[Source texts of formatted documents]
______

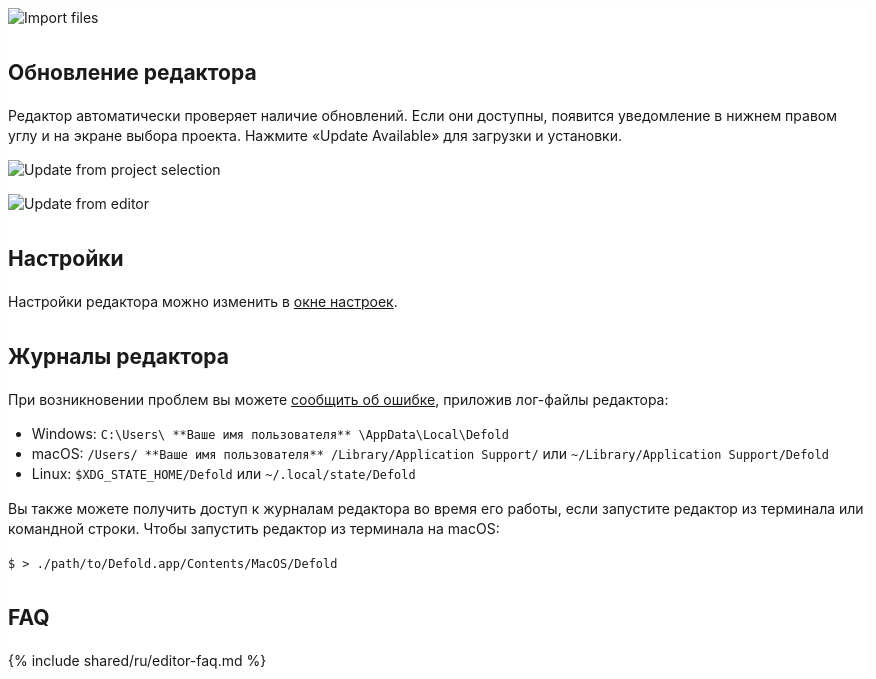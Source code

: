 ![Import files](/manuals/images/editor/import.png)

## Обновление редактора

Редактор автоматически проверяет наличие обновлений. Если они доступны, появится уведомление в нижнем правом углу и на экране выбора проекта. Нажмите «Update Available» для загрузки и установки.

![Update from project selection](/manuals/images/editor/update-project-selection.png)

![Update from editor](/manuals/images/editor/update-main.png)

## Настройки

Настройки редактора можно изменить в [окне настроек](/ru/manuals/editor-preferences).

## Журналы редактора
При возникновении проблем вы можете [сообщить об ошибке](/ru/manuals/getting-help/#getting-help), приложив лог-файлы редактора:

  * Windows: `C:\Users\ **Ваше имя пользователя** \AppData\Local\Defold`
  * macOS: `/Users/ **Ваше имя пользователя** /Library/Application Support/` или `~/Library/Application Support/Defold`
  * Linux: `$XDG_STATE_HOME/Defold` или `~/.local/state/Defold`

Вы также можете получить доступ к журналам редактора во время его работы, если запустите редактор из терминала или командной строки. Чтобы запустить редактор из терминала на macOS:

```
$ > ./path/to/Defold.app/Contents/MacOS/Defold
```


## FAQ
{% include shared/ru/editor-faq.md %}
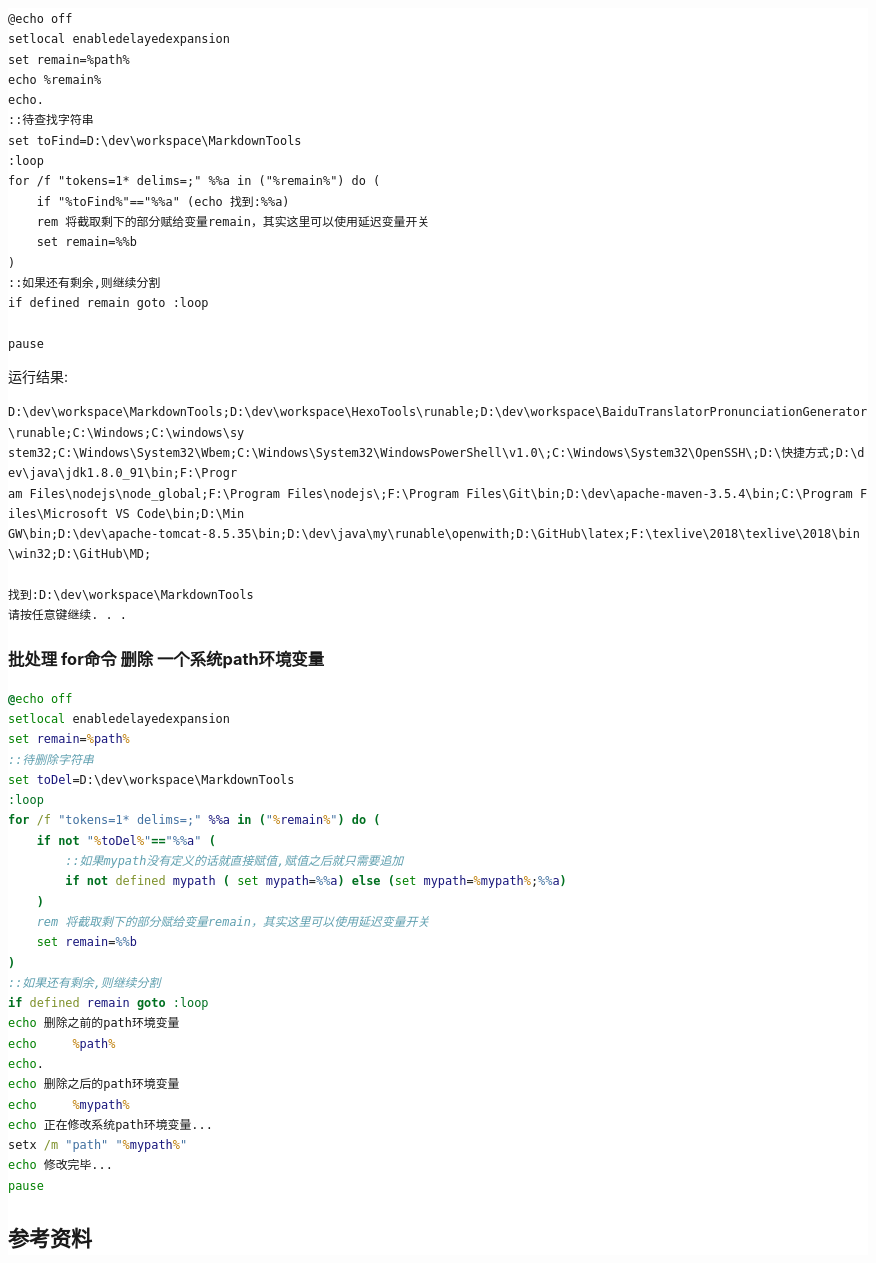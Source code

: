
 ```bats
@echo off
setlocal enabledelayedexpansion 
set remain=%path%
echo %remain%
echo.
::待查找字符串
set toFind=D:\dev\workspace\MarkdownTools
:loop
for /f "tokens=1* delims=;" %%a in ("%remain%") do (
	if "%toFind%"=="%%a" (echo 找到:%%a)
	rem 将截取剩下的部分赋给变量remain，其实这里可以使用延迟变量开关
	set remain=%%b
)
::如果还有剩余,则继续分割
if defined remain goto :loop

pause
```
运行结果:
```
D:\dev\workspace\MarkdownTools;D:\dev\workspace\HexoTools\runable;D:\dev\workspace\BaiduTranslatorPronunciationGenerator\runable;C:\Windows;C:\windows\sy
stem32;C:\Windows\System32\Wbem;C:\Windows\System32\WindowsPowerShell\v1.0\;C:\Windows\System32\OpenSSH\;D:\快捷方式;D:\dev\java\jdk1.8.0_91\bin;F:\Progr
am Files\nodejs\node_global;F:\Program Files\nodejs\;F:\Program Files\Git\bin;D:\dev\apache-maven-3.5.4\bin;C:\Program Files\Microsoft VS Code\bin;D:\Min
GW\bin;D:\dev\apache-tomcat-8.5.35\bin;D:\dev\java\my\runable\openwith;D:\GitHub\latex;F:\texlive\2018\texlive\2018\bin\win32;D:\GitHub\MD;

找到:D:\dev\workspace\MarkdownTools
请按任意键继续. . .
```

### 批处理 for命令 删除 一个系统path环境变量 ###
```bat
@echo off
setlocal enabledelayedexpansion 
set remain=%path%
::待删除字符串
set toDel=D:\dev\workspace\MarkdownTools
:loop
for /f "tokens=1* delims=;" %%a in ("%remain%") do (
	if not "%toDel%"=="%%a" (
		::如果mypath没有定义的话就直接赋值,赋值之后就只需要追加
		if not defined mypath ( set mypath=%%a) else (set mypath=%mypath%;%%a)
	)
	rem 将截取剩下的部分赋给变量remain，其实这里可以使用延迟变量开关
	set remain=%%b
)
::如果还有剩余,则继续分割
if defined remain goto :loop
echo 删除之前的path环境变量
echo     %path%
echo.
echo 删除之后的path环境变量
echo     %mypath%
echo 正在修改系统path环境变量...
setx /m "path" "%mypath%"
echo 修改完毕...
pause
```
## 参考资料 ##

______

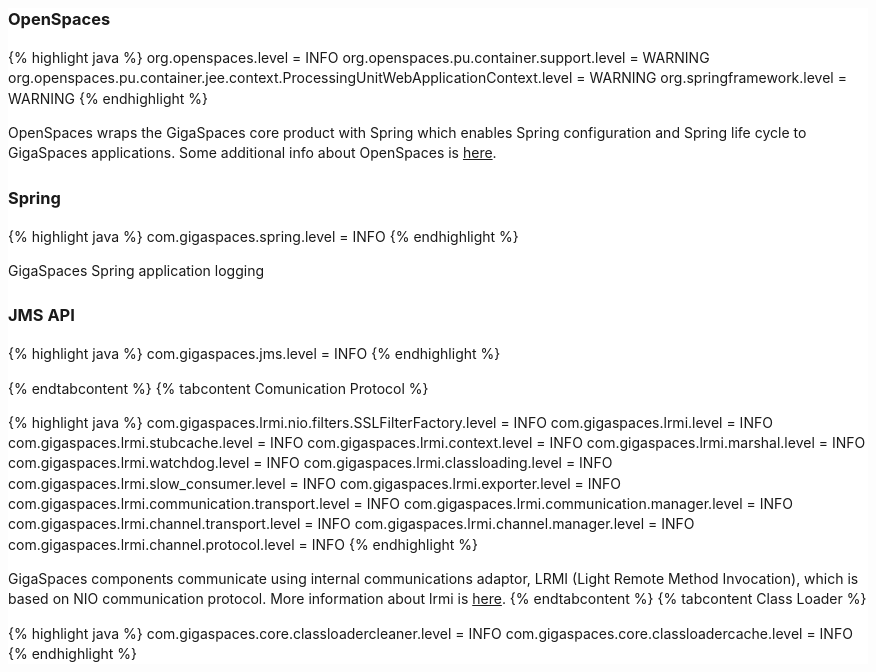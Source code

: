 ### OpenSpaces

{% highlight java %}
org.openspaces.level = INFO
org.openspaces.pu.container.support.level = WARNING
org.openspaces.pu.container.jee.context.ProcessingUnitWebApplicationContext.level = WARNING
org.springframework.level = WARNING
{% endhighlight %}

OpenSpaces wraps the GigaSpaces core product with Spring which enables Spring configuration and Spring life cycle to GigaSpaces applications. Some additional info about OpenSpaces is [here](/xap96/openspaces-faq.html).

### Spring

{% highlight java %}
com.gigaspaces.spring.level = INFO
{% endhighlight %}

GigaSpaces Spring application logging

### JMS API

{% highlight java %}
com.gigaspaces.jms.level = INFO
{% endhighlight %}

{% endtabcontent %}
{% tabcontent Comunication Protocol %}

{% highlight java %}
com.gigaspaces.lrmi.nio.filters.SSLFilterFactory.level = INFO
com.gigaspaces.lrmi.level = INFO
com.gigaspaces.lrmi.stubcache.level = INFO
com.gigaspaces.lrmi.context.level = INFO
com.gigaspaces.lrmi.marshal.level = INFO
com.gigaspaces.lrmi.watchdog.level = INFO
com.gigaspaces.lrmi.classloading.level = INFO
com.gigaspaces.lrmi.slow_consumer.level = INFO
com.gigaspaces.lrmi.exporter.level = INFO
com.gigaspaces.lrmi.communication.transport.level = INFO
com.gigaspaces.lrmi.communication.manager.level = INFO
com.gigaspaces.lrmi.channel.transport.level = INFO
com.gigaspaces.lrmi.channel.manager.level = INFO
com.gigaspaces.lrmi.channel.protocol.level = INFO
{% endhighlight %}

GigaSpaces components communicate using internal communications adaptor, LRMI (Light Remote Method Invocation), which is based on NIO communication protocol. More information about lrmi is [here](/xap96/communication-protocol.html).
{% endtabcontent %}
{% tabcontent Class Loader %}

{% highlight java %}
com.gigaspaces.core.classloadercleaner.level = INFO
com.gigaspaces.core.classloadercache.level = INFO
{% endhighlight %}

______

Every line of the entries above that holds "MarkdownTools" should be copied out.

set toFind=D:\dev\workspace\MarkdownTools
D:\dev\workspace\MarkdownTools;D:\dev\workspace\HexoTools\runable;D:\dev\workspace\BaiduTranslatorPronunciationGenerator\runable;C:\Windows;C:\windows\sy
找到:D:\dev\workspace\MarkdownTools
set toDel=D:\dev\workspace\MarkdownTools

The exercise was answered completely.